The Chicago Tribune reports that archaeologists have unearthed artifacts of the 1893 World’s Columbian Exposition in Jackson Park.

In late 2017, researchers working for the Illinois State Archaeological Survey excavated seven sites in the area of the proposed Obama Presidential Center (OPC). Dig locations were on the west side of Jackson Park as well as in the eastern edge of the Midway Plaisance, where a parking garage for the OPC was at the time planned but has since been scrapped. The survey was a necessary part of a federal review of the proposed construction site.

“The Gilded Entrance to the Transportation Building” by Charles Graham from The World’s Fair in Water Colors (Mast, Crowell & Kirkpatrick, 1893).

Unearthed in the fieldwork were World’s Fair artifacts including:

  • red building fragments thought to be part of Louis Sullivan’s Transportation Building, one of the few buildings not painted white;
  • amber-colored stained glass, also thought to be from the Transportation Building;
  • staff, a mixture of plaster and plant fibers used to clad the buildings of the White City;
  • shards of cups and saucers bearing the mark of Chase & Sanborn “Seal Brand” Coffee, the official coffee supplier to the Columbian Exposition;
  • graphite rods from lamps;
  • animal bones, found near where the fair’s trash incinerator was located and thought to be from food waste;
  • assorted nails, spoons, buttons, and bottles.

Chase & Sanborn “Seal Brand” coffee saucer from the 1893 World’s Fair.

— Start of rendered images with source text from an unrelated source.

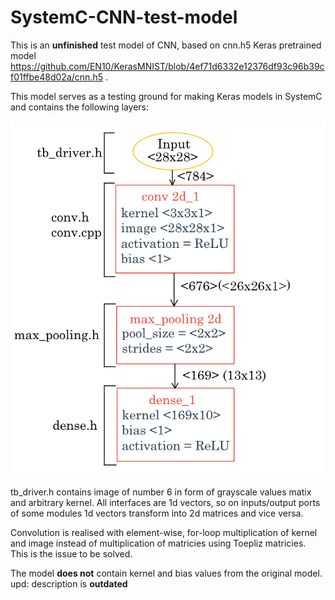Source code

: # SystemC-CNN-test-model
This is an **unfinished** test model of CNN, based on cnn.h5 Keras pretrained model https://github.com/EN10/KerasMNIST/blob/4ef71d6332e12376df93c96b39cf01ffbe48d02a/cnn.h5 .

This model serves as a testing ground for making Keras models in SystemC and contains the following layers:

![Alt Text](https://github.com/RayWright27/SystemC-CNN-test-model/blob/50da54600ef52678dbd33cf20cc8d36ab518ff89/model%20structure.png)

tb_driver.h contains image of number 6 in form of grayscale values matix and arbitrary kernel.
All interfaces are 1d vectors, so on inputs/output ports of some modules 1d vectors transform into 2d matrices and vice versa.

Convolution is realised with element-wise, for-loop multiplication of kernel and image instead of multiplication of matricies using Toepliz matricies. This is the issue to be solved.

The model **does not** contain kernel and bias values from the original model.
upd: description is **outdated**
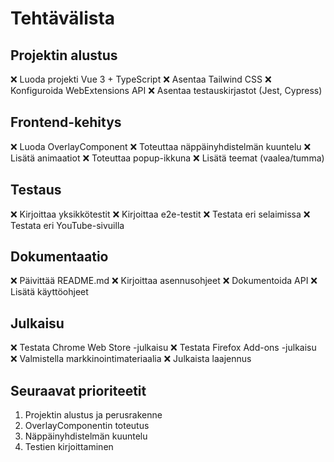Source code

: # Tehtävälista

## Projektin alustus
❌ Luoda projekti Vue 3 + TypeScript
❌ Asentaa Tailwind CSS
❌ Konfiguroida WebExtensions API
❌ Asentaa testauskirjastot (Jest, Cypress)

## Frontend-kehitys
❌ Luoda OverlayComponent
❌ Toteuttaa näppäinyhdistelmän kuuntelu
❌ Lisätä animaatiot
❌ Toteuttaa popup-ikkuna
❌ Lisätä teemat (vaalea/tumma)

## Testaus
❌ Kirjoittaa yksikkötestit
❌ Kirjoittaa e2e-testit
❌ Testata eri selaimissa
❌ Testata eri YouTube-sivuilla

## Dokumentaatio
❌ Päivittää README.md
❌ Kirjoittaa asennusohjeet
❌ Dokumentoida API
❌ Lisätä käyttöohjeet

## Julkaisu
❌ Testata Chrome Web Store -julkaisu
❌ Testata Firefox Add-ons -julkaisu
❌ Valmistella markkinointimateriaalia
❌ Julkaista laajennus

## Seuraavat prioriteetit
1. Projektin alustus ja perusrakenne
2. OverlayComponentin toteutus
3. Näppäinyhdistelmän kuuntelu
4. Testien kirjoittaminen 
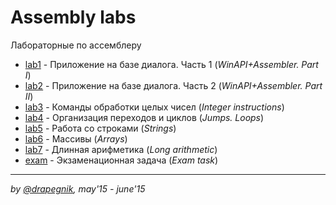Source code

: # Assembly labs
Лабораторные по ассемблеру

* [lab1](https://github.com/Drapegnik/bsu/tree/master/programming/assembly/lab1) - Приложение на базе диалога. Часть 1 (*WinAPI+Assembler. Part I*)
* [lab2](https://github.com/Drapegnik/bsu/tree/master/programming/assembly/lab2) - Приложение на базе диалога. Часть 2 (*WinAPI+Assembler. Part II*)
* [lab3](https://github.com/Drapegnik/bsu/tree/master/programming/assembly/lab3) - Команды обработки целых чисел (*Integer instructions*)
* [lab4](https://github.com/Drapegnik/bsu/tree/master/programming/assembly/lab4) - Организация переходов и циклов (*Jumps. Loops*)
* [lab5](https://github.com/Drapegnik/bsu/tree/master/programming/assembly/lab5) - Работа со строками (*Strings*)
* [lab6](https://github.com/Drapegnik/bsu/tree/master/programming/assembly/lab6) - Массивы (*Arrays*)
* [lab7](https://github.com/Drapegnik/bsu/tree/master/programming/assembly/lab7) - Длинная арифметика (*Long arithmetic*)
* [exam](https://github.com/Drapegnik/bsu/tree/master/programming/assembly/exam) - Экзаменационная задача (*Exam task*)

***

*by [@drapegnik](https://github.com/Drapegnik), may'15 - june'15*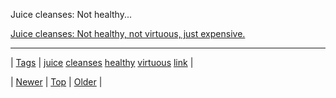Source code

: <!--
title: Juice cleanses
date: 2020-06-28T15:27:00.190Z
tags: juice, cleanses, healthy, virtuous, link
-->


Juice cleanses: Not healthy...

[Juice cleanses: Not healthy, not virtuous, just expensive.](http://www.slate.com/articles/double_x/doublex/2013/11/juice_cleanses_not_healthy_not_virtuous_just_expensive.single.html)

<!--BOTTOM-POST-NAVIGATION-->
---

| [Tags](tags.md) | [juice](tag-juice.md) [cleanses](tag-cleanses.md) [healthy](tag-healthy.md) [virtuous](tag-virtuous.md) [link](tag-link.md) |

| [Newer](67668171588.md) | [Top](index.md) | [Older](67747444514.md) |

Researchers found a total of 9,841 artifacts, though not all were associated with the 1893 World’s Fair. They found “no building foundations, no statuary, no intact columns” from the Exposition, according to the Tribune. Most of the buildings of the fair were designed and constructed to be temporary structures and were destroyed in a series of fires in 1894, with only useful steel frames removed and reused.

The finding of these artifacts, while interesting to World’s Fair historians and enthusiasts, reportedly does not merit listing the site on the National Register of Historic Places. This archeological survey, therefore, does not appear to pose a barrier for construction of the OPC.

What other relics of the Columbian Exposition might emerge from their resting places when the real digging begins?